● Requirement:
Copy exactly the lines of the data below that run from the line holding "relevant job embeddings" through the line holding "## ⚙️ Project Structure", both ends included.

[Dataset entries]
━━━━━━━━

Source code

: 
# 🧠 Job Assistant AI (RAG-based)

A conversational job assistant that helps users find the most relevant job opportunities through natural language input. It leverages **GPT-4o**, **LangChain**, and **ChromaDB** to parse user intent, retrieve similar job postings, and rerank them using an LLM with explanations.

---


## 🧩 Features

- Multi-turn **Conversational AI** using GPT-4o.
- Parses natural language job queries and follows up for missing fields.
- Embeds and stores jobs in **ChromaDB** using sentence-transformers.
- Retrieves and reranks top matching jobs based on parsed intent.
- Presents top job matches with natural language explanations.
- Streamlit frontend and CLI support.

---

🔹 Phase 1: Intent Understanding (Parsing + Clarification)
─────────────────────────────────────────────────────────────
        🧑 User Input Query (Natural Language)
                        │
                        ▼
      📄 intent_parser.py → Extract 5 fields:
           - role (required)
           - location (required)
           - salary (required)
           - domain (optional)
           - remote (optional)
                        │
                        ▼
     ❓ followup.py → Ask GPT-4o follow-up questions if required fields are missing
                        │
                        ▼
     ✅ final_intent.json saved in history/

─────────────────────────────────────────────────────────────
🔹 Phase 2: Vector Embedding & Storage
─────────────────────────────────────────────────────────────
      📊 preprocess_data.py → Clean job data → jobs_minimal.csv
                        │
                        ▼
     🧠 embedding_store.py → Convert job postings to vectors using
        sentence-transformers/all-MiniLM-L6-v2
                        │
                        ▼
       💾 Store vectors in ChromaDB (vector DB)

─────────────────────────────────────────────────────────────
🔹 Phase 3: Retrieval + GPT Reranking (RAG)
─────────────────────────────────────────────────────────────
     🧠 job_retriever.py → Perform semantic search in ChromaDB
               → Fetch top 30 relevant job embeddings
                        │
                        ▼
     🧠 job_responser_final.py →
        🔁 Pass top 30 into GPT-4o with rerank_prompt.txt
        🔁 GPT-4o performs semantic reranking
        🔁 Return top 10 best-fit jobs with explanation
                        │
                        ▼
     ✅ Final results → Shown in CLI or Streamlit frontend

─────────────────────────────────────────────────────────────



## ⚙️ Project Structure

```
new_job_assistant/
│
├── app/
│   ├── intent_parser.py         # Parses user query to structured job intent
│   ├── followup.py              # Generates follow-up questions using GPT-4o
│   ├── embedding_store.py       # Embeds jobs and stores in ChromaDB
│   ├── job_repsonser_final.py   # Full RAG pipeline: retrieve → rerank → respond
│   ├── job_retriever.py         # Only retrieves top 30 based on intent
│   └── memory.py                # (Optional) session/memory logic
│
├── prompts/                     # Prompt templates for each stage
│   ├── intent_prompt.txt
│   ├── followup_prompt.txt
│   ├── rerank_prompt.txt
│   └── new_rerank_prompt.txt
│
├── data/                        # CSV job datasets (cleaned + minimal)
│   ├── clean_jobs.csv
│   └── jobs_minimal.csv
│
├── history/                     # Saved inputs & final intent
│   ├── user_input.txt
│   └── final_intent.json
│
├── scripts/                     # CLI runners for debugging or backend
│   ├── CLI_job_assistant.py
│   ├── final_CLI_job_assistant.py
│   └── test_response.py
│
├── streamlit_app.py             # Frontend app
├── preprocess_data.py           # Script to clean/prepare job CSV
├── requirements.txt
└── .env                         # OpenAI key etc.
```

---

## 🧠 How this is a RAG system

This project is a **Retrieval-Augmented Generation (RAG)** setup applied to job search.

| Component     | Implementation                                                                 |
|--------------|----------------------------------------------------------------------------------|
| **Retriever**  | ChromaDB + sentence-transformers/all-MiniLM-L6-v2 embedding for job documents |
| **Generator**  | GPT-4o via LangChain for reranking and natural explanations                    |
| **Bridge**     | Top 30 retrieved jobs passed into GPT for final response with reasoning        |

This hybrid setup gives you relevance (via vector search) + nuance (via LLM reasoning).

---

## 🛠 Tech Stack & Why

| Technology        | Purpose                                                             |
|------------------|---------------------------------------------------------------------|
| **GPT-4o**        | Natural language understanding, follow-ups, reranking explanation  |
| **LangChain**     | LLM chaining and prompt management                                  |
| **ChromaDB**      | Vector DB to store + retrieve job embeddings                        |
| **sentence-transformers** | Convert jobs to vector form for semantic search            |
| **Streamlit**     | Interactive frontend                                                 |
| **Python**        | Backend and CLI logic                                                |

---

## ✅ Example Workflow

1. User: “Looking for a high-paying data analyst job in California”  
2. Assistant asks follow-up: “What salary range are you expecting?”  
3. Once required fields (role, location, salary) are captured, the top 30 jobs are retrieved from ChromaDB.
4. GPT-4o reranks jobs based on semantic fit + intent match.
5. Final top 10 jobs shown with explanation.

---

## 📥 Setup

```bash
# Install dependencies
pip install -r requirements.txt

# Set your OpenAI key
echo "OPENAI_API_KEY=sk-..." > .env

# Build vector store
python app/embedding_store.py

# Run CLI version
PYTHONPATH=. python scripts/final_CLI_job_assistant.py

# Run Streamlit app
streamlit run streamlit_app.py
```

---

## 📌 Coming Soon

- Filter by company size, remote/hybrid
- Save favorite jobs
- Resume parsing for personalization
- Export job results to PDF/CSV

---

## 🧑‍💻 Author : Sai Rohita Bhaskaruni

━━━━━━━━

● Response:
               → Fetch top 30 relevant job embeddings
                        │
                        ▼
     🧠 job_responser_final.py →
        🔁 Pass top 30 into GPT-4o with rerank_prompt.txt
        🔁 GPT-4o performs semantic reranking
        🔁 Return top 10 best-fit jobs with explanation
                        │
                        ▼
     ✅ Final results → Shown in CLI or Streamlit frontend

─────────────────────────────────────────────────────────────



## ⚙️ Project Structure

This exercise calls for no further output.